Name, place of residence, mobile phone number: Such sensitive data from people who had registered for a PCR test in two Franconian test centers were temporarily available on the Internet. One regrets the incident very much, said the Arbeiter-Samariter-Bund (ASB) Bavaria as operator on Friday. “The ASB immediately closed the data gap and increased the level of protection.” Previously had t-online reported on the data breach. The test center in the Forchheim district and the joint center of the city of Erlangen and the Erlangen-Höchstadt district are affected.
Actual data access unclear
“Something clearly seems to have gone wrong here,” said Andreas Sachs, Vice President of the Bavarian State Office for Data Protection Supervision, of the German Press Agency. “This data should not be made available to unauthorized persons. That is very clear.” Sachs limited, however, according to a preliminary assessment of the office, the data leak is not seen as a “serious security incident”.
It is unclear whether unauthorized persons actually accessed the data. The ASB announced that it was being examined comprehensively, and that this could not be assumed at the moment. The document was via a search engine t-online according to not to be found.
“Incorrect permission settings” in Google Docs
According to its own information, the ASB works with an external call center based in Berlin to make appointments. The appointments – together with the personal data – were saved in Google documents, i.e. in files that several users can access online. The problem: Anyone who had the link to this document could t-online-According to the report, access without further ado and view the sensitive data: Name, place of residence and telephone number in Forchheim, nationality, date of birth, address and email address in Erlangen. ASB Bayern spoke of “incorrect authorization settings” by a call center employee with a view to the Forchheim center.
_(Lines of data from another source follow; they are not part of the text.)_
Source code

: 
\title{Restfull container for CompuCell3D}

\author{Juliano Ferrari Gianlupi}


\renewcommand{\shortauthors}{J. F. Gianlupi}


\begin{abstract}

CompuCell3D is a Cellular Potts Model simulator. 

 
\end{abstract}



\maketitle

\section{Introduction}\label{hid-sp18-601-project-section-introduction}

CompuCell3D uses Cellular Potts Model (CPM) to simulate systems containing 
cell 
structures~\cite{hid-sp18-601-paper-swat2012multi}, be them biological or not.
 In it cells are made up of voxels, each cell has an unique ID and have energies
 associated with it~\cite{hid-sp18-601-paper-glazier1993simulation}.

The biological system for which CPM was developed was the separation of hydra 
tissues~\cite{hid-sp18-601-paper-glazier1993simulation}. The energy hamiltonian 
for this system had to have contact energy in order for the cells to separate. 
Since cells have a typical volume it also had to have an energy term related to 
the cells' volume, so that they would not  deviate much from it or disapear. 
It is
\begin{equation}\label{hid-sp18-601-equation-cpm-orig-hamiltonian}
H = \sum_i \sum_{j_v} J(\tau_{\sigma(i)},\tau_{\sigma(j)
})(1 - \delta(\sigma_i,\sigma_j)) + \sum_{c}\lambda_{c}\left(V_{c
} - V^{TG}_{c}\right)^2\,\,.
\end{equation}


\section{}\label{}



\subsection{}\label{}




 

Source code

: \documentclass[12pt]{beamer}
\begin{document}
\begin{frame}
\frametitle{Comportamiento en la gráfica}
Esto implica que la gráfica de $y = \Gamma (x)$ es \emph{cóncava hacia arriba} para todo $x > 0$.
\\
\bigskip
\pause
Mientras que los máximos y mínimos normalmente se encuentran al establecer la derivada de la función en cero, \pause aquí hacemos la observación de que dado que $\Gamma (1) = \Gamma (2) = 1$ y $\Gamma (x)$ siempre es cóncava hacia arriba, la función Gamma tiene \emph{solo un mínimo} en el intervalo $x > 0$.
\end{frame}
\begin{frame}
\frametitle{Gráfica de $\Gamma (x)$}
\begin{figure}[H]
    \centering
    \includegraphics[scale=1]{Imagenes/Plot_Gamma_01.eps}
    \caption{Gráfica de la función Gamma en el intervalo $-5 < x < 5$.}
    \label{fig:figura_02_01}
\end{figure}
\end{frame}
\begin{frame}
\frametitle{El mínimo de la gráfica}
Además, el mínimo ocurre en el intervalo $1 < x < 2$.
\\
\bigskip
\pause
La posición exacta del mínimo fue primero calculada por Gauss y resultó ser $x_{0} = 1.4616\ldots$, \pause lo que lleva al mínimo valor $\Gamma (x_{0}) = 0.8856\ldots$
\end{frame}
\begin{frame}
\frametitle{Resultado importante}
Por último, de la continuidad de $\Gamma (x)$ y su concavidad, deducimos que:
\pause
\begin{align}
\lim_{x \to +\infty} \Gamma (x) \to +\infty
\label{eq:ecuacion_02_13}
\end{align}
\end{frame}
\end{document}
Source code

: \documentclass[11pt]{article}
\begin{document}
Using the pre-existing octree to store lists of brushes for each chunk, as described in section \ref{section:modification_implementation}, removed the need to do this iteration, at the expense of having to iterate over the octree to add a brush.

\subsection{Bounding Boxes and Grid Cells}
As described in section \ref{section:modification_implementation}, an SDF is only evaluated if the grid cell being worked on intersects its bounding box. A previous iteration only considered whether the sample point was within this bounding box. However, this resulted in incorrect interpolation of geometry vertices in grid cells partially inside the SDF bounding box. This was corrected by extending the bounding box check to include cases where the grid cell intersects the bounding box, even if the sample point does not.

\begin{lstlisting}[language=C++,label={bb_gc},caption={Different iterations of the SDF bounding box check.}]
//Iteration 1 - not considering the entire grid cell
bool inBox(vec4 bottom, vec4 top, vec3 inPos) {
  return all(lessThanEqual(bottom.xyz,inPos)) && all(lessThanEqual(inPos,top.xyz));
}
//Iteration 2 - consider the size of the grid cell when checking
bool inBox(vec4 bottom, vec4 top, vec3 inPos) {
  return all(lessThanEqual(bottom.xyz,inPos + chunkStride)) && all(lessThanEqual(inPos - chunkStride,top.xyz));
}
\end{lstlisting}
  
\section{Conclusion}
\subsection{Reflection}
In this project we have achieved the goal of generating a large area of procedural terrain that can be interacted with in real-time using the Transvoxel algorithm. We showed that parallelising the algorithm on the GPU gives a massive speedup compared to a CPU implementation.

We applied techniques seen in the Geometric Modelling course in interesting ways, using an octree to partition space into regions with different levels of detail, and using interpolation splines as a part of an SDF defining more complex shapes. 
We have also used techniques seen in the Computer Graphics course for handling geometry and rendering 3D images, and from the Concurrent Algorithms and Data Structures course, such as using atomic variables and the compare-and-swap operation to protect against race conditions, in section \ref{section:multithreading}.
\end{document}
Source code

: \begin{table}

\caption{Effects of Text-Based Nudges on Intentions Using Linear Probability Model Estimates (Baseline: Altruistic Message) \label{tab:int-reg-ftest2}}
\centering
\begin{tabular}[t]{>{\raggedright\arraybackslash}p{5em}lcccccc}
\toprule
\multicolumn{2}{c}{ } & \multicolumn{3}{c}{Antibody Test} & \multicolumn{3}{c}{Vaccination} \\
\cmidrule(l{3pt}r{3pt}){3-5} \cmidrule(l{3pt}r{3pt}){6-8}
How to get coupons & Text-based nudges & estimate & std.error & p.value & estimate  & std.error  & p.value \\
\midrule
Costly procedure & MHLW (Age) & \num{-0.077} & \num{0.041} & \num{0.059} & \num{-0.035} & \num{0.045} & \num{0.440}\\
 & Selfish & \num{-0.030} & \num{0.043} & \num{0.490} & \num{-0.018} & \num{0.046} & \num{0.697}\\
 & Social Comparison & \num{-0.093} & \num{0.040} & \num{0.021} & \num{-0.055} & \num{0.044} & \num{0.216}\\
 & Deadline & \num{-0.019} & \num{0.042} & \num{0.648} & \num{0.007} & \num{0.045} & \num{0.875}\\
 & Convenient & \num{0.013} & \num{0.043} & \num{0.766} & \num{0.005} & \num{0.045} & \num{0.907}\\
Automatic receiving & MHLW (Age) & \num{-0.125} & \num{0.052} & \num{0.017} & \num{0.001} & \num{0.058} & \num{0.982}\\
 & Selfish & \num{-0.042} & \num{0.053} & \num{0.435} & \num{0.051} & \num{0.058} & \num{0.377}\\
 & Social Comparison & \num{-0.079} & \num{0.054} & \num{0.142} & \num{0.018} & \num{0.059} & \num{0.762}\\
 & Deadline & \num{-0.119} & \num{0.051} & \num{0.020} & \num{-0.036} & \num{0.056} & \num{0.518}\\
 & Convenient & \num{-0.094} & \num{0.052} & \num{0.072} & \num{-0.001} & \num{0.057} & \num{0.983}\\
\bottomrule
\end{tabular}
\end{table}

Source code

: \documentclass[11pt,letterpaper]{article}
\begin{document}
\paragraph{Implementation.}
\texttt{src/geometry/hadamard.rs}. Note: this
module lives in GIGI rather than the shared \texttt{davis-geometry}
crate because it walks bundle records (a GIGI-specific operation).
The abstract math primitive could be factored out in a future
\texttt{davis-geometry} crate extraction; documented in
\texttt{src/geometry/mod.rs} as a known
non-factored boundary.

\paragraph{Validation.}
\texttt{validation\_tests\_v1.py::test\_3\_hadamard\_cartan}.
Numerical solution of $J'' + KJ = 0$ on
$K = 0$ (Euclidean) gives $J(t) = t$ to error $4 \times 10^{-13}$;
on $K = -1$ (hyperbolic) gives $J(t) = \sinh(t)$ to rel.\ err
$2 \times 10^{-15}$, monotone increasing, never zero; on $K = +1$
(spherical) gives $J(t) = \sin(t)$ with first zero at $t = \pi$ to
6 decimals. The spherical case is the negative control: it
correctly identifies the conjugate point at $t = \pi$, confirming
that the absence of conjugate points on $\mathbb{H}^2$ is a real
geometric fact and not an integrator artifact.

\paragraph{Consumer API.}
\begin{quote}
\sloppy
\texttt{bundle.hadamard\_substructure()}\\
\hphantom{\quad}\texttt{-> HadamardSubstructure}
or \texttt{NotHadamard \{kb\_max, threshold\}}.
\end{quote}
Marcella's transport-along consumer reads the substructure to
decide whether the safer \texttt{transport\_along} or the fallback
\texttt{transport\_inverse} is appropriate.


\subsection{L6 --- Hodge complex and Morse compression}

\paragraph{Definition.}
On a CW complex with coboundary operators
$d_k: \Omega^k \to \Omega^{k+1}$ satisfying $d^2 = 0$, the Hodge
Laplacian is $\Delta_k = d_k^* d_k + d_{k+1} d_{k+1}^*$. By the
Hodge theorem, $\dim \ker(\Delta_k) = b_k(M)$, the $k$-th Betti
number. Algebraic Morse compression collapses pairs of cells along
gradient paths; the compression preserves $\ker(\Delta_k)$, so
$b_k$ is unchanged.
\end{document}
Robert Ziegenfelder, managing director of ASB-Emergency Aid Erlangen, presented the matter differently on this point: A password was necessary to access the appointment list of the Erlangen center.
1600 people affected – test results were not stored
Health data such as test results were not included in the documents. “These data were never visible to third parties,” the ASB clarified. According to the ASB, it affects 1,600 people who had agreed to have PCR tests at one of the two centers. According to Ziegenfelder, the data leak was closed immediately after one on Thursday through the t-online-Research found out about it.
It is unclear since when the appointment allocation was regulated – and thus how long unauthorized persons could have access to the data. The company has been working with the external service provider since the beginning of September, said Ziegenfelder. According to the State Office for Data Protection Supervision, the incident is being processed. This is a standard process, said Sachs.
Not the first case
According to the authority, the data breach in Franconia is not the first case of inadequate data protection in Bavarian test centers. There were further grievances in a single-digit number of cases, said Sachs. These were noticed partly through complaints, partly through research by the office. In these cases, however, it was less about documents available online than about security gaps in the software for scheduling appointments.
Log data had shown, however, that no one was able to gain access. “You were lucky,” said Sachs. At the same time, he made it clear: “It’s not a mass phenomenon.” You don’t have to worry: “I had myself tested once and now my data is gone.”